Your goal
Find the word "SetKind" in the listing below. Copy every line that has it.

____ Data supplied

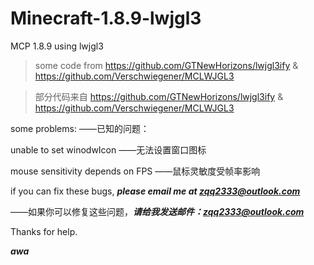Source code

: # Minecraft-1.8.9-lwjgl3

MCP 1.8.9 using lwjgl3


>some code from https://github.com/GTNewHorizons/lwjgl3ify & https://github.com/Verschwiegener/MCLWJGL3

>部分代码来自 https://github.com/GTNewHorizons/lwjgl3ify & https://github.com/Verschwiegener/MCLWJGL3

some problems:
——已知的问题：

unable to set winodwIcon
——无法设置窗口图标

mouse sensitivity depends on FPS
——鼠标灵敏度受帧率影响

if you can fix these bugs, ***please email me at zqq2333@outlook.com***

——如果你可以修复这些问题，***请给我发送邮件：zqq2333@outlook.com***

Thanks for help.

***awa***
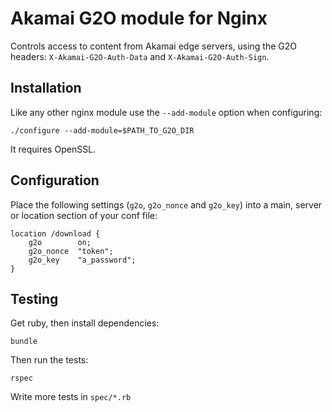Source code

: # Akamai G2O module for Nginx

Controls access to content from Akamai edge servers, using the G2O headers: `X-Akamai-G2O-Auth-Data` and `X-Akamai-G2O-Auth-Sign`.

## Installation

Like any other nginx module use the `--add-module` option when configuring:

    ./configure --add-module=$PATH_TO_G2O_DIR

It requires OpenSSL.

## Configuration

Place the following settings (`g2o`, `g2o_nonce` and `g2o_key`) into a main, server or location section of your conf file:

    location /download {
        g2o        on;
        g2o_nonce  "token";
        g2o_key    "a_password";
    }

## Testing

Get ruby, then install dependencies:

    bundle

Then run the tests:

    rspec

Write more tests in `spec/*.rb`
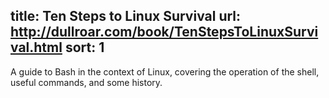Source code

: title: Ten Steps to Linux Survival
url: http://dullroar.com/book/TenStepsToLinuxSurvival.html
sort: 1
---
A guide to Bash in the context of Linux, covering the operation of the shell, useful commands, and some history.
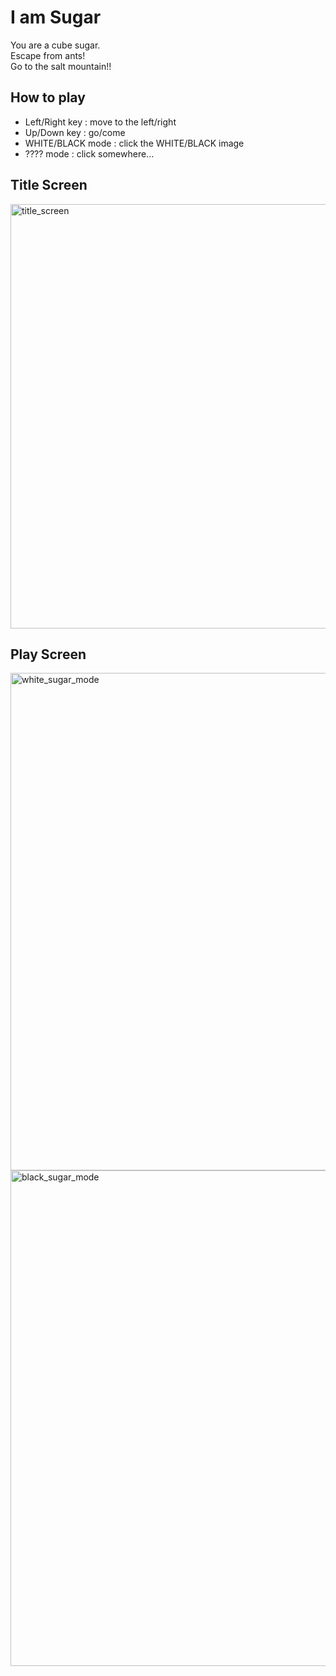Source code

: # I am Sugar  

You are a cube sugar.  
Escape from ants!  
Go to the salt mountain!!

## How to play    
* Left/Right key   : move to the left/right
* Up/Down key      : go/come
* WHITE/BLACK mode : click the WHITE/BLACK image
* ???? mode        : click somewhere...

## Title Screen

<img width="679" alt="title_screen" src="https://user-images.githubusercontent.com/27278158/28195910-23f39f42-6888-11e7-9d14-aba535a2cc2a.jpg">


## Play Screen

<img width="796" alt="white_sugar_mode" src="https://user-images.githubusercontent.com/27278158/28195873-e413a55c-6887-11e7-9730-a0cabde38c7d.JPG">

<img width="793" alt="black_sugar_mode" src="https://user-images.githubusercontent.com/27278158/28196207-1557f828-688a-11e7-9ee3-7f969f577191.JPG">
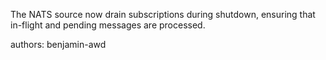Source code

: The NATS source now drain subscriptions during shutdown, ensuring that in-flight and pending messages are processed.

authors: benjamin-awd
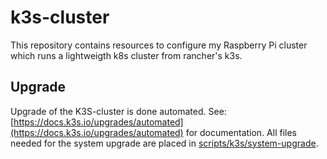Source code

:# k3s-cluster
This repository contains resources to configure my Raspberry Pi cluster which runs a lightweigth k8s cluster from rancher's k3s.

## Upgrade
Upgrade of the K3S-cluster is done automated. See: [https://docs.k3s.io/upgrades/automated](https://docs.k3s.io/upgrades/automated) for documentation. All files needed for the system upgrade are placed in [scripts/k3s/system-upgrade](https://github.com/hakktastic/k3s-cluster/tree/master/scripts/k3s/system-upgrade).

________
____ Data supplied

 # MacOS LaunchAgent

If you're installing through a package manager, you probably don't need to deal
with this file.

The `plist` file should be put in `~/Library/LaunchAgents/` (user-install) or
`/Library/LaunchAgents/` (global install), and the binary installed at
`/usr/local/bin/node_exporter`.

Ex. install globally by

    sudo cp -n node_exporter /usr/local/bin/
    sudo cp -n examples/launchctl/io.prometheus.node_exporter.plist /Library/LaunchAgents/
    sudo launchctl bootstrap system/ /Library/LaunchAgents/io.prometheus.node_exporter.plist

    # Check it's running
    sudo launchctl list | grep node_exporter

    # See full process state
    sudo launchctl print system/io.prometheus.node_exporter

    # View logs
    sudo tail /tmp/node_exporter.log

________
____ Data supplied

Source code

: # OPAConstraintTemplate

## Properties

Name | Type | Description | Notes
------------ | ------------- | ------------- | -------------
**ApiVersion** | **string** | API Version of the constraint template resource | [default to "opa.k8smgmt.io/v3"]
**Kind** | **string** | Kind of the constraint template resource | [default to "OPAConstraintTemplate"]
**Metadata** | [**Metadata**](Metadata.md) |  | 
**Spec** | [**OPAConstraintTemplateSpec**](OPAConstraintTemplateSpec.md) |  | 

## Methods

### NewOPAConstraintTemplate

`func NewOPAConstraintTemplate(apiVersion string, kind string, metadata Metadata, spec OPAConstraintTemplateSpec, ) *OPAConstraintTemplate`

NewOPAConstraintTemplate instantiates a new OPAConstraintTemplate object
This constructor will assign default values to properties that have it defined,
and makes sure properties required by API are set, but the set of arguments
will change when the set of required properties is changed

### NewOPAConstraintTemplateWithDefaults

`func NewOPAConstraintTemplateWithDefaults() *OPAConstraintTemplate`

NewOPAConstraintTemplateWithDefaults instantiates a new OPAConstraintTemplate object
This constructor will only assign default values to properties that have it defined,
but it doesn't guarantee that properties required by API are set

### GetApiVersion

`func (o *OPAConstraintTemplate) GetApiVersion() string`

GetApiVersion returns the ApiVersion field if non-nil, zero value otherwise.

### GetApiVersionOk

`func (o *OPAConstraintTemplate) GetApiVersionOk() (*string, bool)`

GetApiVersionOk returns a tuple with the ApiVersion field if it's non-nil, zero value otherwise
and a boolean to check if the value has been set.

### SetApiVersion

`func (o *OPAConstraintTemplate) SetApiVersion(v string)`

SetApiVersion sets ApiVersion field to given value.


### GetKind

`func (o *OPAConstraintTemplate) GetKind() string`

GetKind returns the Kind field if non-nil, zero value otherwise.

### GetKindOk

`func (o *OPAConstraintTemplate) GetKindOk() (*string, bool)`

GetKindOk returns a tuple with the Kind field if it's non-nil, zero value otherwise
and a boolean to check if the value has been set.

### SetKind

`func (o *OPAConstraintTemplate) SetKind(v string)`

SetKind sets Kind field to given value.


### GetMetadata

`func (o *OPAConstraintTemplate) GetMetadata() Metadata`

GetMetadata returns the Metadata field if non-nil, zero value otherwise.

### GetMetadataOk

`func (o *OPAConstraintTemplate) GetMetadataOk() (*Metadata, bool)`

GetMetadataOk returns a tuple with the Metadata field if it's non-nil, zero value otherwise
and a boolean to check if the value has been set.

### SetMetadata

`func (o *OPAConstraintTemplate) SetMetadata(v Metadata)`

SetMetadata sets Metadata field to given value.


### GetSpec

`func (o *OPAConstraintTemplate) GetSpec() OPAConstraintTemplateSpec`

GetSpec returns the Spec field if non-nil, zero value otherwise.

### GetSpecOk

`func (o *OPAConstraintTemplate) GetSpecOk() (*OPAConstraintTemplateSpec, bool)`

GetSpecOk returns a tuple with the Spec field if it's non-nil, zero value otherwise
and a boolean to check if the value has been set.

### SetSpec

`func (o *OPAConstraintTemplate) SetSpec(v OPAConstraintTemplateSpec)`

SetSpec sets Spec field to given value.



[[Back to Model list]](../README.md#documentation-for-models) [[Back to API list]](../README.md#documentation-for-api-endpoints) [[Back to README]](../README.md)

________

Answer area
### SetKind
`func (o *OPAConstraintTemplate) SetKind(v string)`
SetKind sets Kind field to given value.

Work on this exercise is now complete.